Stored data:
* * * * * * * * *

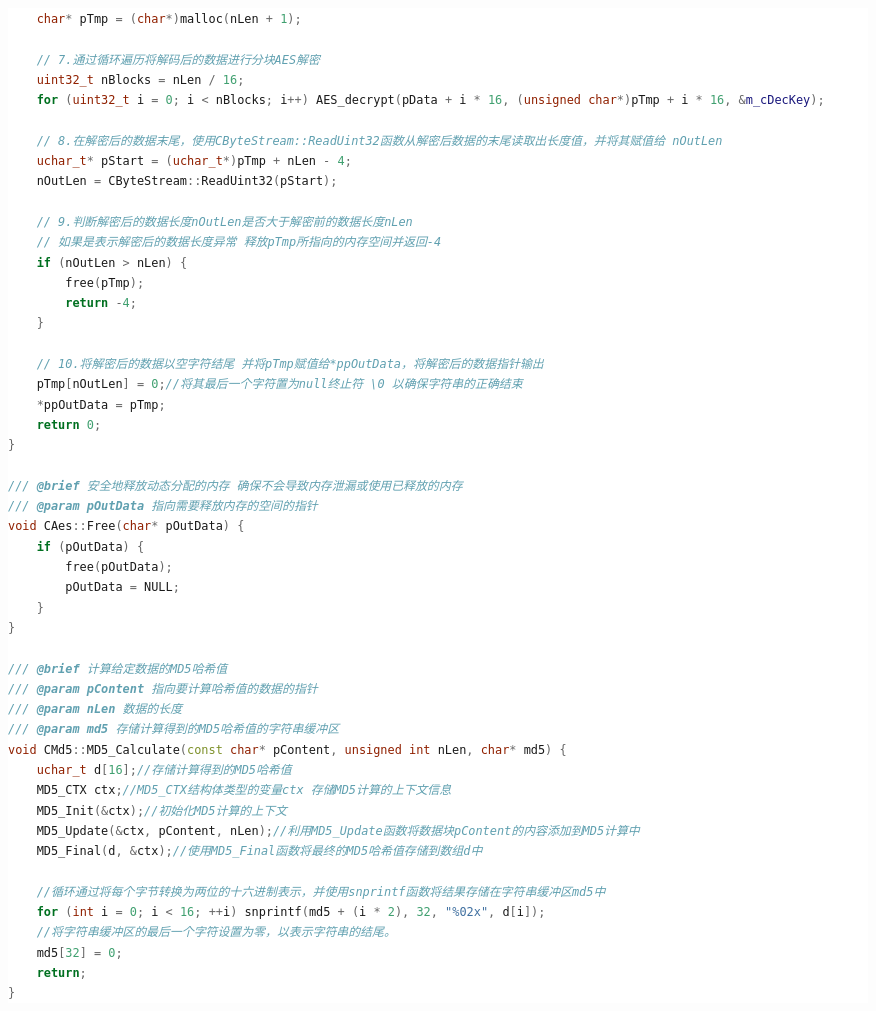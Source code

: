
 ```cpp
    char* pTmp = (char*)malloc(nLen + 1);

    // 7.通过循环遍历将解码后的数据进行分块AES解密
    uint32_t nBlocks = nLen / 16;
    for (uint32_t i = 0; i < nBlocks; i++) AES_decrypt(pData + i * 16, (unsigned char*)pTmp + i * 16, &m_cDecKey);

    // 8.在解密后的数据末尾，使用CByteStream::ReadUint32函数从解密后数据的末尾读取出长度值，并将其赋值给 nOutLen
    uchar_t* pStart = (uchar_t*)pTmp + nLen - 4;
    nOutLen = CByteStream::ReadUint32(pStart);
    
    // 9.判断解密后的数据长度nOutLen是否大于解密前的数据长度nLen
    // 如果是表示解密后的数据长度异常 释放pTmp所指向的内存空间并返回-4
    if (nOutLen > nLen) {
        free(pTmp);
        return -4;
    }

    // 10.将解密后的数据以空字符结尾 并将pTmp赋值给*ppOutData，将解密后的数据指针输出
    pTmp[nOutLen] = 0;//将其最后一个字符置为null终止符 \0 以确保字符串的正确结束
    *ppOutData = pTmp;
    return 0;
}

/// @brief 安全地释放动态分配的内存 确保不会导致内存泄漏或使用已释放的内存
/// @param pOutData 指向需要释放内存的空间的指针
void CAes::Free(char* pOutData) {
    if (pOutData) {
        free(pOutData);
        pOutData = NULL;
    }
}

/// @brief 计算给定数据的MD5哈希值
/// @param pContent 指向要计算哈希值的数据的指针
/// @param nLen 数据的长度
/// @param md5 存储计算得到的MD5哈希值的字符串缓冲区
void CMd5::MD5_Calculate(const char* pContent, unsigned int nLen, char* md5) {
    uchar_t d[16];//存储计算得到的MD5哈希值
    MD5_CTX ctx;//MD5_CTX结构体类型的变量ctx 存储MD5计算的上下文信息
    MD5_Init(&ctx);//初始化MD5计算的上下文
    MD5_Update(&ctx, pContent, nLen);//利用MD5_Update函数将数据块pContent的内容添加到MD5计算中
    MD5_Final(d, &ctx);//使用MD5_Final函数将最终的MD5哈希值存储到数组d中

    //循环通过将每个字节转换为两位的十六进制表示，并使用snprintf函数将结果存储在字符串缓冲区md5中
    for (int i = 0; i < 16; ++i) snprintf(md5 + (i * 2), 32, "%02x", d[i]);
    //将字符串缓冲区的最后一个字符设置为零，以表示字符串的结尾。
    md5[32] = 0;
    return;
}
```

* * * * * * * * *

▶ **REQUIRED WORK**
Each line of the records is to be reproduced exactly, and each picture dropped.

▶ **OUTPUT**
Source code

:
 ```cpp
    char* pTmp = (char*)malloc(nLen + 1);

    // 7.通过循环遍历将解码后的数据进行分块AES解密
    uint32_t nBlocks = nLen / 16;
    for (uint32_t i = 0; i < nBlocks; i++) AES_decrypt(pData + i * 16, (unsigned char*)pTmp + i * 16, &m_cDecKey);

    // 8.在解密后的数据末尾，使用CByteStream::ReadUint32函数从解密后数据的末尾读取出长度值，并将其赋值给 nOutLen
    uchar_t* pStart = (uchar_t*)pTmp + nLen - 4;
    nOutLen = CByteStream::ReadUint32(pStart);
    
    // 9.判断解密后的数据长度nOutLen是否大于解密前的数据长度nLen
    // 如果是表示解密后的数据长度异常 释放pTmp所指向的内存空间并返回-4
    if (nOutLen > nLen) {
        free(pTmp);
        return -4;
    }

    // 10.将解密后的数据以空字符结尾 并将pTmp赋值给*ppOutData，将解密后的数据指针输出
    pTmp[nOutLen] = 0;//将其最后一个字符置为null终止符 \0 以确保字符串的正确结束
    *ppOutData = pTmp;
    return 0;
}

/// @brief 安全地释放动态分配的内存 确保不会导致内存泄漏或使用已释放的内存
/// @param pOutData 指向需要释放内存的空间的指针
void CAes::Free(char* pOutData) {
    if (pOutData) {
        free(pOutData);
        pOutData = NULL;
    }
}

/// @brief 计算给定数据的MD5哈希值
/// @param pContent 指向要计算哈希值的数据的指针
/// @param nLen 数据的长度
/// @param md5 存储计算得到的MD5哈希值的字符串缓冲区
void CMd5::MD5_Calculate(const char* pContent, unsigned int nLen, char* md5) {
    uchar_t d[16];//存储计算得到的MD5哈希值
    MD5_CTX ctx;//MD5_CTX结构体类型的变量ctx 存储MD5计算的上下文信息
    MD5_Init(&ctx);//初始化MD5计算的上下文
    MD5_Update(&ctx, pContent, nLen);//利用MD5_Update函数将数据块pContent的内容添加到MD5计算中
    MD5_Final(d, &ctx);//使用MD5_Final函数将最终的MD5哈希值存储到数组d中

    //循环通过将每个字节转换为两位的十六进制表示，并使用snprintf函数将结果存储在字符串缓冲区md5中
    for (int i = 0; i < 16; ++i) snprintf(md5 + (i * 2), 32, "%02x", d[i]);
    //将字符串缓冲区的最后一个字符设置为零，以表示字符串的结尾。
    md5[32] = 0;
    return;
}
```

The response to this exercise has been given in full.